Advanced RAG Techniques using Lamaindex-01-Pre-Retreival

Published in

Level Up Coding

4 min readFeb 29, 2024

Introduction

The objective of this article is to organize and discuss the fundamental advanced RAG techniques, with specific examples drawn from their implementation in LlamaIndex. In the initial segment of this series, we will address shortcomings in basic RAG approaches and outline the overarching methodology of advanced RAG. A thorough examination of the pre-retrieval phase will follow, encompassing a variety of techniques utilized during the retrieval process.

Naive RAG Flow

The Naive RAG follows a conventional process that consists of indexing, retrieval, and generation. It is also characterized as a “Retrieve and Generate” framework:

Indexing Involves cleansing, extracting, and standardizing statistics into plain text chunks A chosen embedding model vectorizes the chunks to permit similarity comparisons all through retrieval The vectorized chunks are listed as key-value pairs, allowing scalable search

Retrieval Employs the equal encoding model to vectorize the consumer query Computes similarity rankings among this and the indexed chunks Retrieves the pinnacle maximum comparable chunks to increase context for addressing the request

Generation Synthesizes the question and retrieved chunks right into a prompt A language model formulates a response to this prompt

Naive Rag posses significant challenges including low precison, recall , hallucinations and mid air-drop issues .

Some of the key Challenges in Naive Rag is summarised below:

Hallucination risk during generation, where the model produces responses not grounded in the provided context
Irrelevant context and potential toxicity or bias in generated responses
Difficulty effectively integrating retrieved information into the current generation task, resulting in disjointed or incoherent outputs
Repetition and redundancy when retrieved passages contain similar information
Challenges discerning the relevance and importance of different retrieved passages
Inconsistencies in writing style and tone when augmenting with multiple passages
Overreliance on augmented information, with generation models simply reiterating content rather than synthesizing new information

Advanced RAG techniques help resolved some if these issues . We will be delving in depth the various techniques involved to overcome these issues.

Advanced RAG Flow

In Advanced RAG the retrival process goes through the pre-retreival and post-retrival phase.

Pre-Retreival Phase

The goal of pre retrival is to improve the quality of the content being indexed . This is achieved using the following strategies

Query Routing

Directs queries to the optimal index or data source to return more relevant results

They can be used for the following use cases and more:

Selecting the right data source
Deciding whether to do summarization (e.g. using summary index query engine) or semantic search (e.g. using vector index query engine)
Deciding whether to “try” out a bunch of choices at once and combine the results (using multi-routing capabilities).

In llamaindex , they can be used on their own (as “selector modules”), or used as a query engine or retriever (e.g. on top of other query engines/retrievers).

A simple example of using router module as part of a query engine is given below.

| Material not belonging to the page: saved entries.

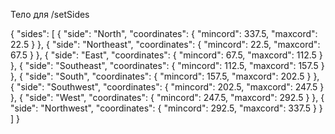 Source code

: Тело для /setSides

{ "sides": [ { "side": "North", "coordinates": { "mincord": 337.5, "maxcord": 22.5 } }, { "side": "Northeast", "coordinates": { "mincord": 22.5, "maxcord": 67.5 } }, { "side": "East", "coordinates": { "mincord": 67.5, "maxcord": 112.5 } }, { "side": "Southeast", "coordinates": { "mincord": 112.5, "maxcord": 157.5 } }, { "side": "South", "coordinates": { "mincord": 157.5, "maxcord": 202.5 } }, { "side": "Southwest", "coordinates": { "mincord": 202.5, "maxcord": 247.5 } }, { "side": "West", "coordinates": { "mincord": 247.5, "maxcord": 292.5 } }, { "side": "Northwest", "coordinates": { "mincord": 292.5, "maxcord": 337.5 } } ] }

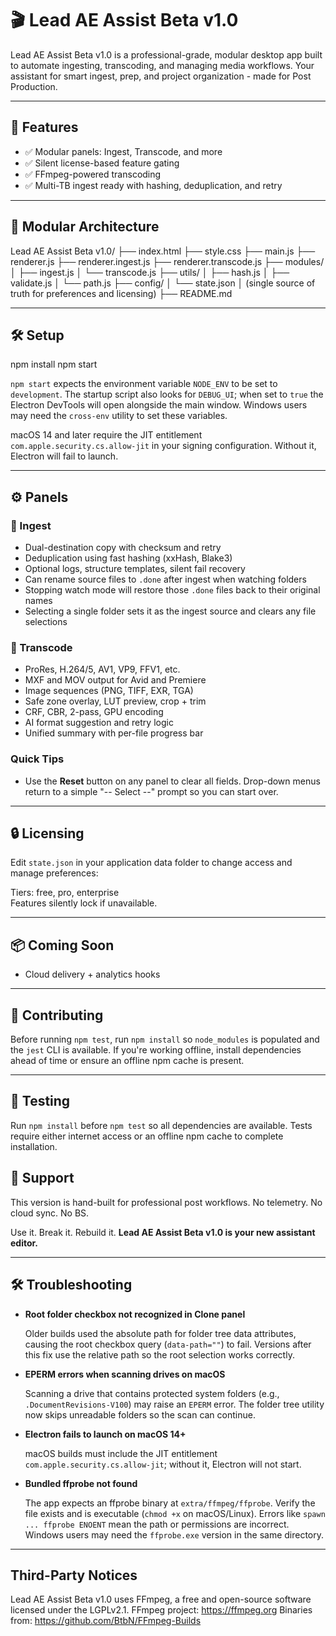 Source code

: 
# 🎬 Lead AE Assist Beta v1.0

Lead AE Assist Beta v1.0 is a professional-grade, modular desktop app built to automate ingesting, transcoding, and managing media workflows. Your assistant for smart ingest, prep, and project organization - made for Post Production.

---

## 🚀 Features

- ✅ Modular panels: Ingest, Transcode, and more
- ✅ Silent license-based feature gating
- ✅ FFmpeg-powered transcoding
- ✅ Multi-TB ingest ready with hashing, deduplication, and retry

---

## 🧩 Modular Architecture

Lead AE Assist Beta v1.0/
├── index.html
├── style.css
├── main.js
├── renderer.js
├── renderer.ingest.js
├── renderer.transcode.js
├── modules/
│   ├── ingest.js
│   └── transcode.js
├── utils/
│   ├── hash.js
│   ├── validate.js
│   └── path.js
├── config/
│   └── state.json
│     (single source of truth for preferences and licensing)
├── README.md

---

## 🛠 Setup

npm install
npm start

`npm start` expects the environment variable `NODE_ENV` to be set to
`development`. The startup script also looks for `DEBUG_UI`; when set to `true`
the Electron DevTools will open alongside the main window. Windows users may
need the `cross-env` utility to set these variables.

macOS 14 and later require the JIT entitlement `com.apple.security.cs.allow-jit`
in your signing configuration. Without it, Electron will fail to launch.

---

## ⚙️ Panels

### 🔹 Ingest
- Dual-destination copy with checksum and retry
- Deduplication using fast hashing (xxHash, Blake3)
- Optional logs, structure templates, silent fail recovery
- Can rename source files to `.done` after ingest when watching folders
- Stopping watch mode will restore those `.done` files back to their original names
- Selecting a single folder sets it as the ingest source and clears any file selections

### 🔹 Transcode
- ProRes, H.264/5, AV1, VP9, FFV1, etc.
- MXF and MOV output for Avid and Premiere
- Image sequences (PNG, TIFF, EXR, TGA)
- Safe zone overlay, LUT preview, crop + trim
- CRF, CBR, 2-pass, GPU encoding
- AI format suggestion and retry logic
- Unified summary with per-file progress bar

### Quick Tips
- Use the **Reset** button on any panel to clear all fields.
  Drop-down menus return to a simple "-- Select --" prompt so you can start over.

---

## 🔒 Licensing

Edit `state.json` in your application data folder to change access and manage preferences:

Tiers: free, pro, enterprise  
Features silently lock if unavailable.

---

## 📦 Coming Soon

- Cloud delivery + analytics hooks

---

## 🤝 Contributing

Before running `npm test`, run `npm install` so `node_modules` is populated and
the `jest` CLI is available. If you're working offline, install dependencies
ahead of time or ensure an offline npm cache is present.

---

## 🧪 Testing

Run `npm install` before `npm test` so all dependencies are available. Tests
require either internet access or an offline npm cache to complete
installation.

## 💬 Support

This version is hand-built for professional post workflows.
No telemetry. No cloud sync. No BS.

Use it. Break it. Rebuild it.
**Lead AE Assist Beta v1.0 is your new assistant editor.**

---

## 🛠️ Troubleshooting

- **Root folder checkbox not recognized in Clone panel**

  Older builds used the absolute path for folder tree data attributes,
  causing the root checkbox query (`data-path=""`) to fail. Versions
  after this fix use the relative path so the root selection works
  correctly.

- **EPERM errors when scanning drives on macOS**

  Scanning a drive that contains protected system folders (e.g.,
  `.DocumentRevisions-V100`) may raise an `EPERM` error. The folder tree
  utility now skips unreadable folders so the scan can continue.

- **Electron fails to launch on macOS 14+**

  macOS builds must include the JIT entitlement
  `com.apple.security.cs.allow-jit`; without it, Electron will not start.

- **Bundled ffprobe not found**

  The app expects an ffprobe binary at `extra/ffmpeg/ffprobe`. Verify the
  file exists and is executable (`chmod +x` on macOS/Linux). Errors like
  `spawn ... ffprobe ENOENT` mean the path or permissions are incorrect.
  Windows users may need the `ffprobe.exe` version in the same directory.

---

## Third-Party Notices

Lead AE Assist Beta v1.0 uses FFmpeg, a free and open-source software licensed under the LGPLv2.1.
FFmpeg project: <https://ffmpeg.org>
Binaries from: <https://github.com/BtbN/FFmpeg-Builds>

from llama_index.core.query_engine import RouterQueryEngine
from llama_index.core.selectors import PydanticSingleSelector
from llama_index.core.tools import QueryEngineTool


list_tool = QueryEngineTool.from_defaults(
    query_engine=list_query_engine,
    description="Useful for summarization questions related to the data source",
)
vector_tool = QueryEngineTool.from_defaults(
    query_engine=vector_query_engine,
    description="Useful for retrieving specific context related to the data source",
)

query_engine = RouterQueryEngine(
    selector=PydanticSingleSelector.from_defaults(),
    query_engine_tools=[
        list_tool,
        vector_tool,
    ],
)
query_engine.query("<query>")

Below are some more examples of using RouterQueryEngine

Query Transformations

Query transformations are components designed to convert one query into another. These transformations can either be single-step, where the conversion occurs before executing the query against an index, or multi-stepwhere query undergoes transformation and is is then executed against an index and the response is retrived. Subsequent queries are processed sequentially, undergoing transformation and execution in turn.

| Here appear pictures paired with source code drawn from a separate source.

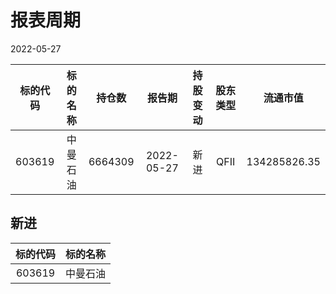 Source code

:# 报表周期 

2022-05-27

| 标的代码 | 标的名称 | 持仓数 | 报告期 | 持股变动 | 股东类型 | 流通市值 |
|:--:|:--:|:--:|:--:|:--:|:--:|:--:|
|603619|中曼石油|6664309|2022-05-27|新进|QFII|134285826.35|


## 新进 

| 标的代码 | 标的名称 |
|:--:|:--:|
|603619|中曼石油|

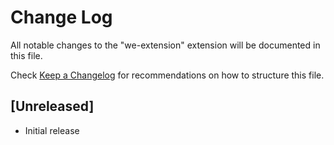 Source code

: # Change Log

All notable changes to the "we-extension" extension will be documented in this file.

Check [Keep a Changelog](http://keepachangelog.com/) for recommendations on how to structure this file.

## [Unreleased]

- Initial release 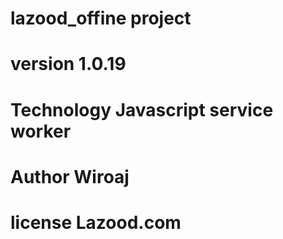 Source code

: # lazood_offine project 
# version 1.0.19
# Technology Javascript service worker
# Author Wiroaj 
# license Lazood.com
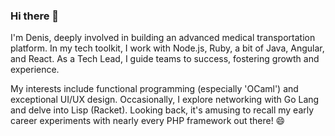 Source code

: ### Hi there 👋

I'm Denis, deeply involved in building an advanced medical transportation platform. In my tech toolkit, I work with Node.js, Ruby, a bit of Java, Angular, and React. As a Tech Lead, I guide teams to success, fostering growth and experience.

My interests include functional programming (especially 'OCaml') and exceptional UI/UX design. Occasionally, I explore networking with Go Lang and delve into Lisp (Racket). Looking back, it's amusing to recall my early career experiments with nearly every PHP framework out there! 😄
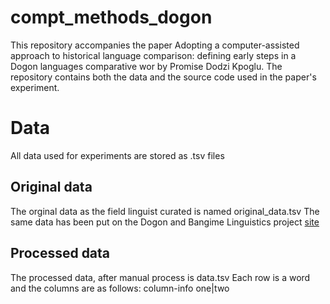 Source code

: # compt_methods_dogon
This repository accompanies the paper Adopting a computer-assisted approach to historical language comparison: defining early steps in a Dogon languages comparative wor by Promise Dodzi Kpoglu. 
The repository contains both the data and the source code used in the paper's experiment.

# Data
All data used for experiments are stored as .tsv files

## Original data
The orginal data as the field linguist curated is named original_data.tsv
The same data has been put on the Dogon and Bangime Linguistics project [site]([url](https://dogonlanguages.info/))

## Processed data
The processed data, after manual process is data.tsv
Each row is a word and the columns are as follows:
column-info
one|two
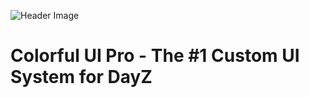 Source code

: ![Header Image](https://cdn.discordapp.com/attachments/1150169601649418250/1296335385458380841/cuiprogh.png?ex=67b2c0e8&is=67b16f68&hm=d140d4f3e4979b47d5e2e050758cf2936fed7c5eb11ca548b2c6885585415d66&)

# Colorful UI Pro - The #1 Custom UI System for DayZ
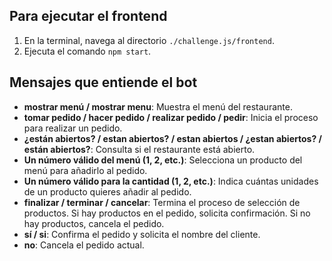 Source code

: ## Para ejecutar el frontend

1. En la terminal, navega al directorio `./challenge.js/frontend`.
2. Ejecuta el comando `npm start`.

## Mensajes que entiende el bot

- **mostrar menú / mostrar menu**: Muestra el menú del restaurante.
- **tomar pedido / hacer pedido / realizar pedido / pedir**: Inicia el proceso para realizar un pedido.
- **¿están abiertos? / estan abiertos? / estan abiertos / ¿estan abiertos? / están abiertos?**: Consulta si el restaurante está abierto.
- **Un número válido del menú (1, 2, etc.)**: Selecciona un producto del menú para añadirlo al pedido.
- **Un número válido para la cantidad (1, 2, etc.)**: Indica cuántas unidades de un producto quieres añadir al pedido.
- **finalizar / terminar / cancelar**: Termina el proceso de selección de productos. Si hay productos en el pedido, solicita confirmación. Si no hay productos, cancela el pedido.
- **sí / si**: Confirma el pedido y solicita el nombre del cliente.
- **no**: Cancela el pedido actual.

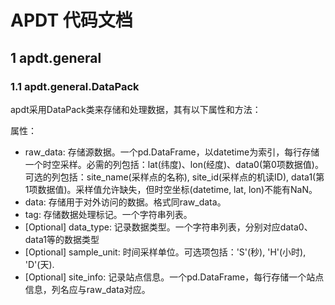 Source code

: # APDT 代码文档

## 1 apdt.general

### 1.1 apdt.general.DataPack
apdt采用DataPack类来存储和处理数据，其有以下属性和方法：

属性：
    
- raw_data: 存储源数据。一个pd.DataFrame，以datetime为索引，每行存储一个时空采样。必需的列包括：lat(纬度)、lon(经度)、data0(第0项数据值)。可选的列包括：site_name(采样点的名称), site_id(采样点的机读ID), data1(第1项数据值)。采样值允许缺失，但时空坐标(datetime, lat, lon)不能有NaN。
- data: 存储用于对外访问的数据。格式同raw_data。
- tag: 存储数据处理标记。一个字符串列表。
- [Optional] data_type: 记录数据类型。一个字符串列表，分别对应data0、data1等的数据类型
- [Optional] sample_unit: 时间采样单位。可选项包括：'S'(秒), 'H'(小时), 'D'(天).
- [Optional] site_info: 记录站点信息。一个pd.DataFrame，每行存储一个站点信息，列名应与raw_data对应。
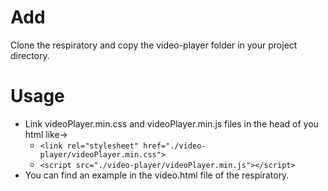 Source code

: # Add
Clone the respiratory and copy the video-player folder in your project directory.

# Usage
- Link videoPlayer.min.css and videoPlayer.min.js files in the head of you html like->
	- `<link rel="stylesheet" href="./video-player/videoPlayer.min.css">`
	- `<script src="./video-player/videoPlayer.min.js"></script>`
- You can find an example in the video.html file of the respiratory.
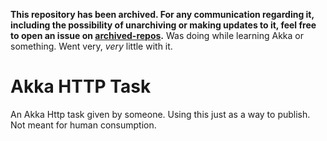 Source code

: **This repository has been archived. For any communication regarding it, including the possibility of unarchiving or making updates to it, feel free to open an issue on [archived-repos](https://github.com/hossameldeen/archived-repos).** Was doing while learning Akka or something. Went very, _very_ little with it.

# Akka HTTP Task
An Akka Http task given by someone. Using this just as a way to publish. Not meant for human consumption.
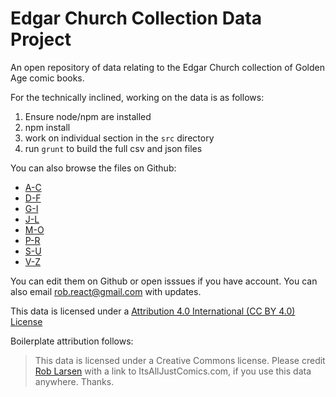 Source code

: Edgar Church Collection Data Project
============================

An open repository of data relating to the Edgar Church collection of Golden Age comic books.

For the technically inclined, working on the data is as follows:

1. Ensure node/npm are installed
2. npm install
3. work on individual section in the `src` directory
4. run `grunt` to build the full csv and json files 

You can also browse the files on Github:

- [A-C](https://github.com/roblarsen/Edgar-Church-Collection-Data/blob/master/src/A-C.csv)
- [D-F](https://github.com/roblarsen/Edgar-Church-Collection-Data/blob/master/src/D-F.csv)
- [G-I](https://github.com/roblarsen/Edgar-Church-Collection-Data/blob/master/src/G-I.csv)
- [J-L](https://github.com/roblarsen/Edgar-Church-Collection-Data/blob/master/src/J-L.csv)
- [M-O](https://github.com/roblarsen/Edgar-Church-Collection-Data/blob/master/src/M-O.csv)
- [P-R](https://github.com/roblarsen/Edgar-Church-Collection-Data/blob/master/src/P-R.csv)
- [S-U](https://github.com/roblarsen/Edgar-Church-Collection-Data/blob/master/src/S-U.csv)
- [V-Z](https://github.com/roblarsen/Edgar-Church-Collection-Data/blob/master/src/V-Z.csv)

You can edit them on Github or open isssues if you have account. You can also email rob.react@gmail.com with updates.

This data is licensed under a [Attribution 4.0 International (CC BY 4.0) License](https://creativecommons.org/licenses/by/4.0/ "creative commons attribution")

Boilerplate attribution follows:

> This data is licensed under a Creative Commons license.  Please credit <a href="http://itsalljustocomics.com/" rel="nofollow">Rob Larsen</a> with a link to ItsAllJustComics.com, if you use this data anywhere. Thanks.
> 
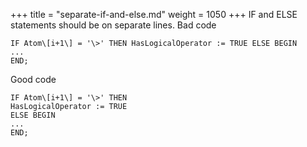 +++
title = "separate-if-and-else.md"
weight = 1050
+++
IF and ELSE statements should be on separate lines. Bad code

    IF Atom\[i+1\] = '\>' THEN HasLogicalOperator := TRUE ELSE BEGIN
    ...
    END;

Good code

    IF Atom\[i+1\] = '\>' THEN
    HasLogicalOperator := TRUE
    ELSE BEGIN
    ...
    END;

User queries can undergo various transformations before being processed by a RAG query engine, agent, or pipeline. These transformations include:

Query-Rewriting: Rewriting the query in different ways while keeping the tools constant.
Sub-Questions: Breaking down queries into multiple sub-questions across different tools based on their metadata.
HyDE (Hypothetical Document Embeddings): HyDE is a method in which a human generates a hypothetical document or answer based on a natural language query. This generated content is then used for embedding lookup instead of using the original query directly

Multi-Step Query Decomposition : Multi-step query transformations build upon existing methods for transforming queries, allowing for more complex query processing. Starting with a complex initial query, it undergoes transformation and is executed against an index, with the response retrieved. Based on this response and previous ones, along with the original query, additional questions can be posed against the index. In this approach, the model employs a self-ask technique, generating and answering additional questions to enrich its understanding before providing a final response. By integrating information gathered from various sources during training, the model can offer more comprehensive and insightful answers.